What are the objectives of the SEBI?

Answer:

Securities and Exchange Board of India (SEBI) was established for promoting an orderly and healthy growth of the securities market in India. The following points highlight the overall objectives of SEBI.

(i) Regulation: The basic objective of SEBI is to regulate the functioning of stock exchange and the securities market. It aims at providing a place where the issuers of securities (i.e. companies) can raise funds in an easy and confident manner. 

(ii) Protection: SEBI works on educating the investors and provide guidelines related to investment. It provides them adequate and reliable information about the companies and thereby, helps them in taking wise and informed investment decisions.

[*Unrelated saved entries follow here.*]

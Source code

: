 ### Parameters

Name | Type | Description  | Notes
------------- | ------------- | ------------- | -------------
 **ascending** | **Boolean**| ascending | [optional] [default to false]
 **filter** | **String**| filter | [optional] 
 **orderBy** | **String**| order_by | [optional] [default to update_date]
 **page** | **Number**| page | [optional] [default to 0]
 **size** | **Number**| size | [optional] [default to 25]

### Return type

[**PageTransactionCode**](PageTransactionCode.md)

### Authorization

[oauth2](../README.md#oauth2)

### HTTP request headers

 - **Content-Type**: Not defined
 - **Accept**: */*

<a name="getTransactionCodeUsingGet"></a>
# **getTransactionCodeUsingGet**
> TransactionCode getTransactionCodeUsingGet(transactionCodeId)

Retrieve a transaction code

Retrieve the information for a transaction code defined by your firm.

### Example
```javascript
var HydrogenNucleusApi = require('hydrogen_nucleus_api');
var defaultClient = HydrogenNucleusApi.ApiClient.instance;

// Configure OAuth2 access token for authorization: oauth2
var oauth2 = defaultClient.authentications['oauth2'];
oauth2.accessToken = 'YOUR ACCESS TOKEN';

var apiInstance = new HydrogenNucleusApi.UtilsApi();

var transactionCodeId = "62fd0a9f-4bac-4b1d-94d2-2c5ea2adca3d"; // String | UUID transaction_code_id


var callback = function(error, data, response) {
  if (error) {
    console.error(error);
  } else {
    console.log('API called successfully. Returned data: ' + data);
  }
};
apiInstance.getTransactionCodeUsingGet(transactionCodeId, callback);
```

(iii) Prevention: To combat the malpractice in trading of securities was the basic reason for the establishment of SEBI. Malpractice such as insider trading, violation of rules and regulations, non-adherence to Companies Act, etc. erodes the confidence of investors. SEBI aims at checking these malpractice by creating a balance between the self regulation of a business and the legal statutory regulations.

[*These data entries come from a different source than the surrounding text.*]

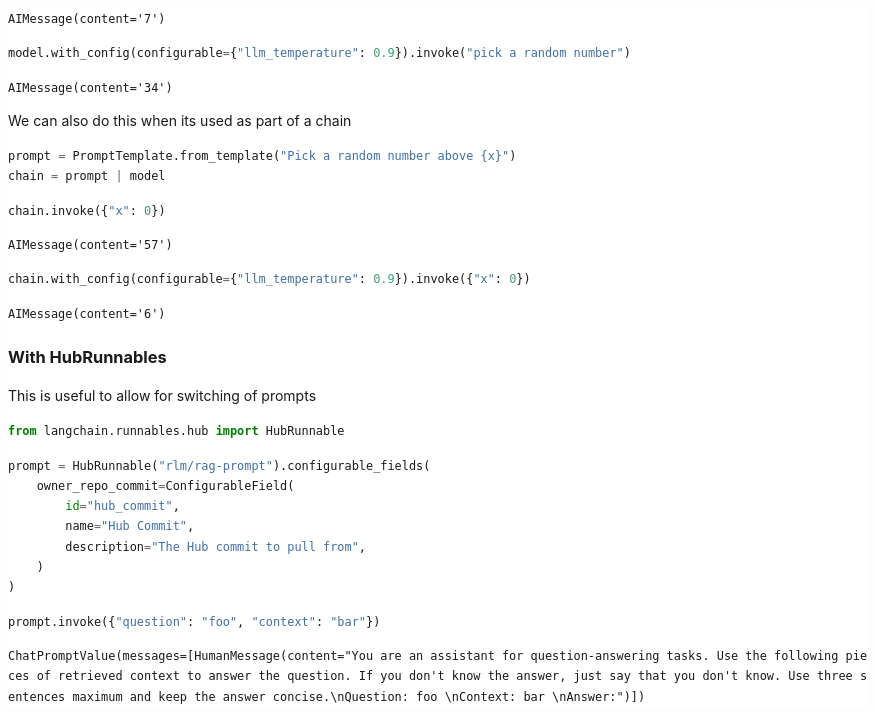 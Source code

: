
 ```output
AIMessage(content='7')
```

```python
model.with_config(configurable={"llm_temperature": 0.9}).invoke("pick a random number")
```

```output
AIMessage(content='34')
```

We can also do this when its used as part of a chain

```python
prompt = PromptTemplate.from_template("Pick a random number above {x}")
chain = prompt | model
```

```python
chain.invoke({"x": 0})
```

```output
AIMessage(content='57')
```

```python
chain.with_config(configurable={"llm_temperature": 0.9}).invoke({"x": 0})
```

```output
AIMessage(content='6')
```

### With HubRunnables

This is useful to allow for switching of prompts

```python
from langchain.runnables.hub import HubRunnable
```

```python
prompt = HubRunnable("rlm/rag-prompt").configurable_fields(
    owner_repo_commit=ConfigurableField(
        id="hub_commit",
        name="Hub Commit",
        description="The Hub commit to pull from",
    )
)
```

```python
prompt.invoke({"question": "foo", "context": "bar"})
```

```output
ChatPromptValue(messages=[HumanMessage(content="You are an assistant for question-answering tasks. Use the following pieces of retrieved context to answer the question. If you don't know the answer, just say that you don't know. Use three sentences maximum and keep the answer concise.\nQuestion: foo \nContext: bar \nAnswer:")])
```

(iv) Code of Conduct: Through regulation, SEBI develops a code of conduct for the fair trade practices by the intermediaries such as brokers, merchant bankers, underwriters, etc. SEBI controls the activities of these intermediaries and provides them a professional and competitive environment.

Page No 292:

Question 7:

State the objectives of the NSE.

Answer:

National Stock Exchange of India was incorporated in the year1992. It was recognised as Stock Exchange in 1993 and started operations in 1994. It was established by leading banks, financial institutions, insurance companies and financial intermediaries. NSE was established with the following objectives.

(i) NSE aimed at setting up a single nationwide trading system for providing the trading facility in all types of securities. Such a system increases the confidence of the investors.

(ii) It ensured that all the investors over the country get an easy and equal access through an appropriate communication network. It increases the liquidity of the securities. Under the system of regional stock exchange the number of people involved in the transaction was limited. As against this, NSE incorporates transactions from investors from the entire country and thereby, increases the liquidity of the securities.

(iii) By using an electronic trading system, NSE aims at providing a fair, efficient and transparent securities market. Any person can get information regarding the trading of various securities from the local terminals of NSE. Thereby, it helps in reducing fraud in trading.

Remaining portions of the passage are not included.